# Twin Trout



## Orange Foot (Nov 26, 2007)

Interested in how many have caught two trout at once when using a tandem setup? It's happen to me on 3 occasions over the many years but I'm curious how many others on this site have been so fortunate?


----------



## orvis1 (Sep 7, 2007)

2 times here..


----------



## Nor-tah (Dec 16, 2007)

once


----------



## nkunz (Sep 25, 2007)

I usually get doubles two to three times every time that I fish and sometimes more. So I couldn't begin to guess. Probably in the hunderds of times.


----------



## wyogoob (Sep 7, 2007)

Maybe a half-dozen times.


----------



## cheech (Sep 25, 2007)

wyogoob said:


> Maybe a half-dozen times.


Then I've done it 7 times


----------



## wyogoob (Sep 7, 2007)

Ok, we need to handicap this....ah.....say by fish IQ. 

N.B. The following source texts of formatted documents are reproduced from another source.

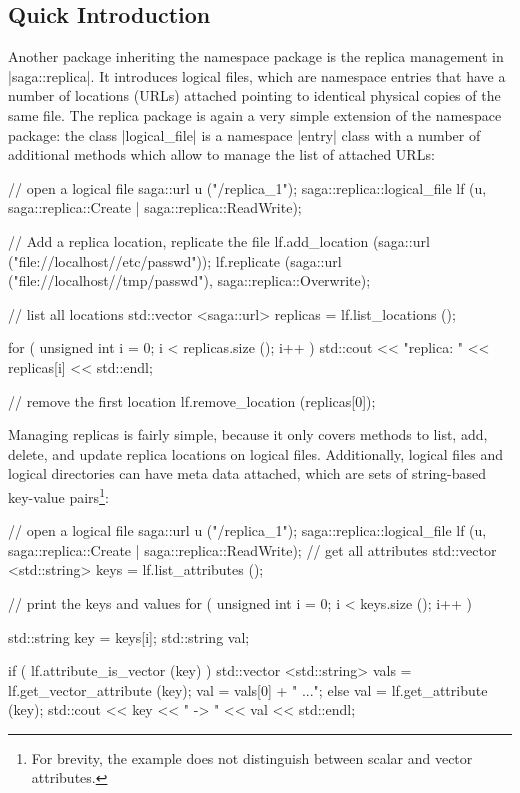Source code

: 

 \subsection{Quick Introduction}

  Another package inheriting the namespace package is the replica
  management in |saga::replica|.  It introduces logical files,  which
  are namespace entries that have a number of locations (URLs)
  attached pointing to identical physical copies of the same file.
  The replica package is again a very simple extension of the namespace
  package: the class |logical_file| is a namespace |entry| class with
  a number of additional methods which allow to manage the list of
  attached URLs:

  \begin{mycode}[label=Managing replica locations]
  // open a logical file
  saga::url u ("/replica_1");
  saga::replica::logical_file lf (u, saga::replica::Create
                                  |  saga::replica::ReadWrite);

  // Add a replica location, replicate the file
  lf.add_location    (saga::url ("file://localhost//etc/passwd"));
  lf.replicate       (saga::url ("file://localhost//tmp/passwd"),
                      saga::replica::Overwrite);

  // list all locations 
  std::vector <saga::url> replicas = lf.list_locations ();

  for ( unsigned int i = 0; i < replicas.size (); i++ )
  {
    std::cout << "replica: " << replicas[i] << std::endl;
  }

  // remove the first location
  lf.remove_location (replicas[0]);
  \end{mycode}

  Managing replicas is fairly simple, because it only covers methods to
  list, add, delete, and update replica locations on logical files.
  Additionally, logical files and logical directories can have meta
  data attached, which are sets of string-based key-value
  pairs\footnote{For brevity, the example does not distinguish between scalar and
  vector attributes.}:

  \begin{mycode}[label=Managing replica meta data]
  // open a logical file
  saga::url u ("/replica_1");
  saga::replica::logical_file lf (u, saga::replica::Create
                                  |  saga::replica::ReadWrite);
  // get all attributes
  std::vector <std::string> keys = lf.list_attributes ();

  // print the keys and values
  for ( unsigned int i = 0; i < keys.size (); i++ )
  {
    std::string key = keys[i];
    std::string val;

    if ( lf.attribute_is_vector (key) )
    {
      std::vector <std::string> vals = lf.get_vector_attribute (key);
      val = vals[0] + " ...";
    }
    else
    {
      val = lf.get_attribute (key);
    }
    std::cout << key << " -> " << val << std::endl;
  }
  \end{mycode}

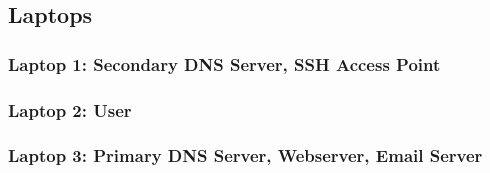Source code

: \subsection{Laptops}

\subsubsection{Laptop 1: Secondary DNS Server, SSH Access Point}

\subsubsection{Laptop 2: User}

\subsubsection{Laptop 3: Primary DNS Server, Webserver, Email Server}






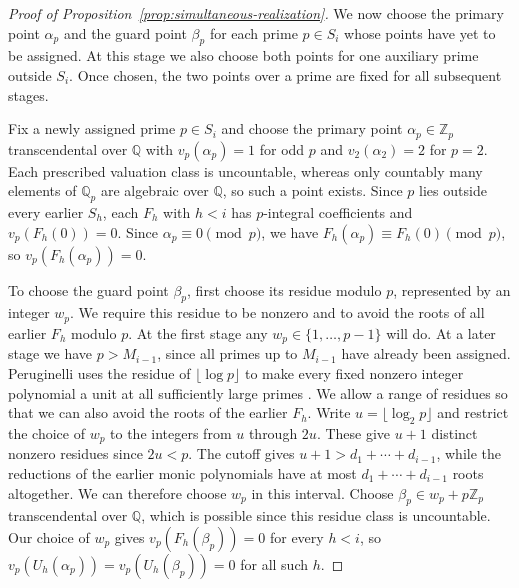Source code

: \documentclass{article}
\theoremstyle{remark}
\begin{document}
\begin{proof}[Proof of Proposition~\ref{prop:simultaneous-realization}]
    We now choose the primary point $\alpha_p$ and the guard point $\beta_p$ for each prime $p \in S_i$ whose points have yet to be assigned.
    At this stage we also choose both points for one auxiliary prime outside $S_i$.
    Once chosen, the two points over a prime are fixed for all subsequent stages.

    Fix a newly assigned prime $p \in S_i$ and choose the primary point $\alpha_p \in \mathbb{Z}_p$ transcendental over $\mathbb{Q}$ with $v_p(\alpha_p) = 1$ for odd $p$ and $v_2(\alpha_2) = 2$ for $p = 2$.
    Each prescribed valuation class is uncountable, whereas only countably many elements of $\mathbb{Q}_p$ are algebraic over $\mathbb{Q}$, so such a point exists.
    Since $p$ lies outside every earlier $S_h$, each $F_h$ with $h < i$ has $p$-integral coefficients and $v_p(F_h(0)) = 0$.
    Since $\alpha_p \equiv 0 \pmod{p}$, we have $F_h(\alpha_p) \equiv F_h(0) \pmod{p}$, so $v_p(F_h(\alpha_p)) = 0$.

    To choose the guard point $\beta_p$, first choose its residue modulo $p$, represented by an integer $w_p$.
    We require this residue to be nonzero and to avoid the roots of all earlier $F_h$ modulo $p$.
    At the first stage any $w_p \in \{1, \ldots, p - 1\}$ will do.
    At a later stage we have $p > M_{i - 1}$, since all primes up to $M_{i - 1}$ have already been assigned.
    Peruginelli uses the residue of $\lfloor \log p \rfloor$ to make every fixed nonzero integer polynomial a unit at all sufficiently large primes \cite[proof of Theorem~3.1]{Peruginelli}.
    We allow a range of residues so that we can also avoid the roots of the earlier $F_h$.
    Write $u = \lfloor \log_2 p \rfloor$ and restrict the choice of $w_p$ to the integers from $u$ through $2u$.
    These give $u + 1$ distinct nonzero residues since $2u < p$.
    The cutoff gives $u + 1 > d_1 + \cdots + d_{i - 1}$, while the reductions of the earlier monic polynomials have at most $d_1 + \cdots + d_{i - 1}$ roots altogether.
    We can therefore choose $w_p$ in this interval.
    Choose $\beta_p \in w_p + p\mathbb{Z}_p$ transcendental over $\mathbb{Q}$, which is possible since this residue class is uncountable.
    Our choice of $w_p$ gives $v_p(F_h(\beta_p)) = 0$ for every $h < i$, so $v_p(U_h(\alpha_p)) = v_p(U_h(\beta_p)) = 0$ for all such $h$.


\end{proof}
\end{document}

I mainly go after uneducated trout up in the high country.


----------



## Jesse Higgins (Sep 11, 2007)

More times than I can count, back in the "glory days" on the Green (1985-90).


----------



## Wells (Jan 6, 2008)

Just this year my sister and I caught the same fish....meaning it took both of our presentations and we brought it in together. that was pretty amazing


----------



## Ifish (Aug 22, 2008)

Two years ago on the Blacksmith Fork. I had a Hare's Ear with a Serendipity dropper. Caught a fish on the Hare's Ear, noticed it had a unique light patch on it's back, released it. The same fish came after the Hare's Ear again and I missed the set, but foul hooked it with the dropper. The dropper broke off with the hook in the fish's back right by the dorsal fin. Caught it again on the Hare's Ear and got my dropper back!


----------



## sedge (Aug 26, 2008)

I had this happen one time on a small stream. I was using a hopper and then pheasant tail dropper. A small rainbow took the pt. The hopper was then submerged and I couldn't see it. When I reeled it back up to the surface, another fish had taken the hopper. It was a little tricky trying to release both fish.


----------



## Hounddog (Apr 9, 2008)

Happened twice yesterday. Crazy brookies.

hounddog


----------



## madonafly (Dec 27, 2007)

Quite often for me. I do a "Y" connection most the time instead of off the eye or the bend. Get more free movement this way.
Weirdest double has been with Chironomids (three FEET apart, they musta be stacked) and two dries....that one was cool, seeing to fish come up and slam at the same time.


----------



## #1DEER 1-I (Sep 10, 2007)

Only once.


----------



## eightstrings (Sep 4, 2008)

Twice. Both times on relatively small streams, and with pretty small, hungry trout. It certainly has a "feel" when it happens.


----------



## Jesse Higgins (Sep 11, 2007)

Pretty good stories guys. I hesitate to tell about this one, because it seems too far fetched. It's not about a genuine double hook up, but kinda so here goes (it really is true).  :roll: 

Back in the mid '70 I was fishing the Yellowstone River inside The Park. I was tying my own flies by that time and we used a lot of traditional Adams patterns. But, I tied mine with more of a beige body rather than the conventional gray body that all the books showed you so mine were distinctively unique. 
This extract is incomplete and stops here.